------ Extracted data
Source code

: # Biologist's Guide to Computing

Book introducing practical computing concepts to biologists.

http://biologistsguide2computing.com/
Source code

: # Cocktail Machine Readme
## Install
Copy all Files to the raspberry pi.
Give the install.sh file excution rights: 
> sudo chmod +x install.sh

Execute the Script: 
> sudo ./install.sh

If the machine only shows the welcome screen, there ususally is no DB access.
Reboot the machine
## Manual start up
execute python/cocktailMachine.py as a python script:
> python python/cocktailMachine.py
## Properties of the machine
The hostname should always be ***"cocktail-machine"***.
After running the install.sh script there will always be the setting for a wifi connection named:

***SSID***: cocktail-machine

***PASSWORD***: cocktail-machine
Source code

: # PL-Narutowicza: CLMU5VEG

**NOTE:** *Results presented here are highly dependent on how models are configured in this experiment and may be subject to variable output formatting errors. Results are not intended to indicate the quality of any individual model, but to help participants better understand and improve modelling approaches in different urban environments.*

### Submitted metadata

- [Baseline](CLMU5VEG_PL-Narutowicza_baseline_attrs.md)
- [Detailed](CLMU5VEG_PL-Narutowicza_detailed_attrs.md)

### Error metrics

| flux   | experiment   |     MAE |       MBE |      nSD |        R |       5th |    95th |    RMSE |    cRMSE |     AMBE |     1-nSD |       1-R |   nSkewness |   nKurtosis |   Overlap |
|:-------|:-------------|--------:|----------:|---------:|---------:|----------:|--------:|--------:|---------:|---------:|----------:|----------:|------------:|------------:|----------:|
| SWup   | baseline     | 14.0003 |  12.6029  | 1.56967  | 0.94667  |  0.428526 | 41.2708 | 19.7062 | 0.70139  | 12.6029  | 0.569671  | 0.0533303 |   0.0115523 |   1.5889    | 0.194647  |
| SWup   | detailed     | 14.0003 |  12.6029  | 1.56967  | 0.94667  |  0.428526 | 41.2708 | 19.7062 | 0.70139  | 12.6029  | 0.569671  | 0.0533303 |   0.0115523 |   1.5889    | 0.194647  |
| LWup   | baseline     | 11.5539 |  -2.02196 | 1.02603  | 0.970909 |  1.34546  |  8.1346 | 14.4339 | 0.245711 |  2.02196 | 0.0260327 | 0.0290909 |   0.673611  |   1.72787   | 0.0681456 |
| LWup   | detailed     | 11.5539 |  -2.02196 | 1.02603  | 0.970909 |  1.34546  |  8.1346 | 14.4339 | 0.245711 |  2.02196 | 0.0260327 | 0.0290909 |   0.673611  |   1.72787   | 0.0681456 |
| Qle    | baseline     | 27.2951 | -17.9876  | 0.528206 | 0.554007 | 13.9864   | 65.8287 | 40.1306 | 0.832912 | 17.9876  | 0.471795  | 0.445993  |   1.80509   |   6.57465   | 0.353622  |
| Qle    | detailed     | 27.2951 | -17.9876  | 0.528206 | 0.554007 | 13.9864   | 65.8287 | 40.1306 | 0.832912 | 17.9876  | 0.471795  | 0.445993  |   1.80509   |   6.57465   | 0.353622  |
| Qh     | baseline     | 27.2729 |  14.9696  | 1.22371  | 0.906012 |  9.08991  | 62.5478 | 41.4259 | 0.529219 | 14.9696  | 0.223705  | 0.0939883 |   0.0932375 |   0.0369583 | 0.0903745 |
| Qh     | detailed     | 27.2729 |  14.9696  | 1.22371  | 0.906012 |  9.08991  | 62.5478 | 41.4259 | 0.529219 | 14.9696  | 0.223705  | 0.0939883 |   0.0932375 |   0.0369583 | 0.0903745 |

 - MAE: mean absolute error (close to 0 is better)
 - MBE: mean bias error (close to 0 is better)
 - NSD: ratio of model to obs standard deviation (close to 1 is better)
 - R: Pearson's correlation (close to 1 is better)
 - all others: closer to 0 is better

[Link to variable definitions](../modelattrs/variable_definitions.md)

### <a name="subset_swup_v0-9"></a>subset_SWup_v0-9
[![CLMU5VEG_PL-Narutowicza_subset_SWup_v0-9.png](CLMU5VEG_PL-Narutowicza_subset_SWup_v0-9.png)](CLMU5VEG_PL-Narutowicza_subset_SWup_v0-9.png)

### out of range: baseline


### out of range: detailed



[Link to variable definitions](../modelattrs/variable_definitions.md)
------------
**Assignment**
Each record above should be given again exactly as it appears.

**Your response**
Source code

: # Biologist's Guide to Computing

Book introducing practical computing concepts to biologists.

http://biologistsguide2computing.com/
Source code

: # Cocktail Machine Readme
## Install
Copy all Files to the raspberry pi.
Give the install.sh file excution rights: 
> sudo chmod +x install.sh

Execute the Script: 
> sudo ./install.sh

If the machine only shows the welcome screen, there ususally is no DB access.
Reboot the machine
## Manual start up
execute python/cocktailMachine.py as a python script:
> python python/cocktailMachine.py
## Properties of the machine
The hostname should always be ***"cocktail-machine"***.
After running the install.sh script there will always be the setting for a wifi connection named:

***SSID***: cocktail-machine

***PASSWORD***: cocktail-machine
Source code

: # PL-Narutowicza: CLMU5VEG

**NOTE:** *Results presented here are highly dependent on how models are configured in this experiment and may be subject to variable output formatting errors. Results are not intended to indicate the quality of any individual model, but to help participants better understand and improve modelling approaches in different urban environments.*

### Submitted metadata

- [Baseline](CLMU5VEG_PL-Narutowicza_baseline_attrs.md)
- [Detailed](CLMU5VEG_PL-Narutowicza_detailed_attrs.md)

### Error metrics

| flux   | experiment   |     MAE |       MBE |      nSD |        R |       5th |    95th |    RMSE |    cRMSE |     AMBE |     1-nSD |       1-R |   nSkewness |   nKurtosis |   Overlap |
|:-------|:-------------|--------:|----------:|---------:|---------:|----------:|--------:|--------:|---------:|---------:|----------:|----------:|------------:|------------:|----------:|
| SWup   | baseline     | 14.0003 |  12.6029  | 1.56967  | 0.94667  |  0.428526 | 41.2708 | 19.7062 | 0.70139  | 12.6029  | 0.569671  | 0.0533303 |   0.0115523 |   1.5889    | 0.194647  |
| SWup   | detailed     | 14.0003 |  12.6029  | 1.56967  | 0.94667  |  0.428526 | 41.2708 | 19.7062 | 0.70139  | 12.6029  | 0.569671  | 0.0533303 |   0.0115523 |   1.5889    | 0.194647  |
| LWup   | baseline     | 11.5539 |  -2.02196 | 1.02603  | 0.970909 |  1.34546  |  8.1346 | 14.4339 | 0.245711 |  2.02196 | 0.0260327 | 0.0290909 |   0.673611  |   1.72787   | 0.0681456 |
| LWup   | detailed     | 11.5539 |  -2.02196 | 1.02603  | 0.970909 |  1.34546  |  8.1346 | 14.4339 | 0.245711 |  2.02196 | 0.0260327 | 0.0290909 |   0.673611  |   1.72787   | 0.0681456 |
| Qle    | baseline     | 27.2951 | -17.9876  | 0.528206 | 0.554007 | 13.9864   | 65.8287 | 40.1306 | 0.832912 | 17.9876  | 0.471795  | 0.445993  |   1.80509   |   6.57465   | 0.353622  |
| Qle    | detailed     | 27.2951 | -17.9876  | 0.528206 | 0.554007 | 13.9864   | 65.8287 | 40.1306 | 0.832912 | 17.9876  | 0.471795  | 0.445993  |   1.80509   |   6.57465   | 0.353622  |
| Qh     | baseline     | 27.2729 |  14.9696  | 1.22371  | 0.906012 |  9.08991  | 62.5478 | 41.4259 | 0.529219 | 14.9696  | 0.223705  | 0.0939883 |   0.0932375 |   0.0369583 | 0.0903745 |
| Qh     | detailed     | 27.2729 |  14.9696  | 1.22371  | 0.906012 |  9.08991  | 62.5478 | 41.4259 | 0.529219 | 14.9696  | 0.223705  | 0.0939883 |   0.0932375 |   0.0369583 | 0.0903745 |

 - MAE: mean absolute error (close to 0 is better)
 - MBE: mean bias error (close to 0 is better)
 - NSD: ratio of model to obs standard deviation (close to 1 is better)
 - R: Pearson's correlation (close to 1 is better)
 - all others: closer to 0 is better

[Link to variable definitions](../modelattrs/variable_definitions.md)

### <a name="subset_swup_v0-9"></a>subset_SWup_v0-9
[![CLMU5VEG_PL-Narutowicza_subset_SWup_v0-9.png](CLMU5VEG_PL-Narutowicza_subset_SWup_v0-9.png)](CLMU5VEG_PL-Narutowicza_subset_SWup_v0-9.png)

### out of range: baseline


### out of range: detailed



[Link to variable definitions](../modelattrs/variable_definitions.md)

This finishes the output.